Après le sifflet final, Itsa agit dans l’ombre pour la formation des jeunes. Des tournois inter-quartiers à la supervision de stages de la fédération, son nom circulait comme une caution technique. « Il nous encourageait à finir nos études », insiste Jean-Robert Bemba, entraîneur à Talangaï.
Un héritage qui inspire la nouvelle génération
La nouvelle de sa disparition réveille, paradoxalement, une fibre d’avenir. Le ministère des Sports annonce un tournoi commémoratif chez les cadets, tandis que CARA envisage de baptiser sa tribune latérale. Autant de gestes pour inscrire définitivement le pied gauche d’Itsa dans la mémoire collective.
Sur les réseaux sociaux, la diaspora congolaise relaie des vidéos granuleuses où l’on devine son contrôle orienté signature. Entre deux émojis, reviennent des expressions comme « football champagne » ou « l’art de Poto-Poto ». Des clips TikTok revisitent même ses buts mythiques. Preuve que l’héritage dépasse l’âge et traverse l’Atlantique.

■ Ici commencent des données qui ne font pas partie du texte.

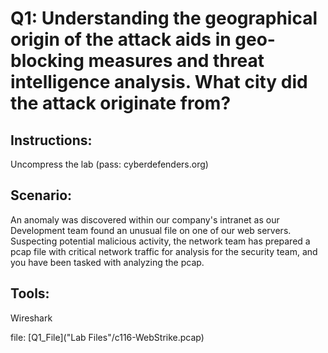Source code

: # Q1: Understanding the geographical origin of the attack aids in geo-blocking measures and threat intelligence analysis. What city did the attack originate from?
## Instructions:
  Uncompress the lab (pass: cyberdefenders.org)

## Scenario:

  An anomaly was discovered within our company's intranet as our Development team found an unusual file on one of our web servers. Suspecting potential malicious activity, the network team has prepared a pcap file with critical network traffic for analysis for the security team, and you have been tasked with analyzing the pcap.

## Tools:
  Wireshark

file: [Q1_File]("Lab Files"/c116-WebStrike.pcap)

Cette trace, justement, interroge les formateurs actuels. Comment cultiver la créativité sans renier la rigueur tactique ? La question, posée hier par Itsa lui-même, trouve aujourd’hui un écho dans les académies privées qui fleurissent à Brazzaville et Pointe-Noire, à la faveur d’investissements nouveaux.
Dans un pays où la musique de la Sape côtoie le battement des tambours, le ballon rond reste un formidable fluide social. La carrière de Milou illustre ce pouvoir de cohésion, unissant quartiers et élites, culture populaire et études supérieures, esprit de fête et discipline.
Lorsque retentira le coup d’envoi du tournoi hommage, le public brazzavillois applaudira sans doute plus qu’un buteur défunt : il célébrera une certaine idée du Congo, généreuse, talentueuse, ouverte sur le monde et fidèle à ses racines. Cette idée, Milou l’a dribblée jusqu’à nous.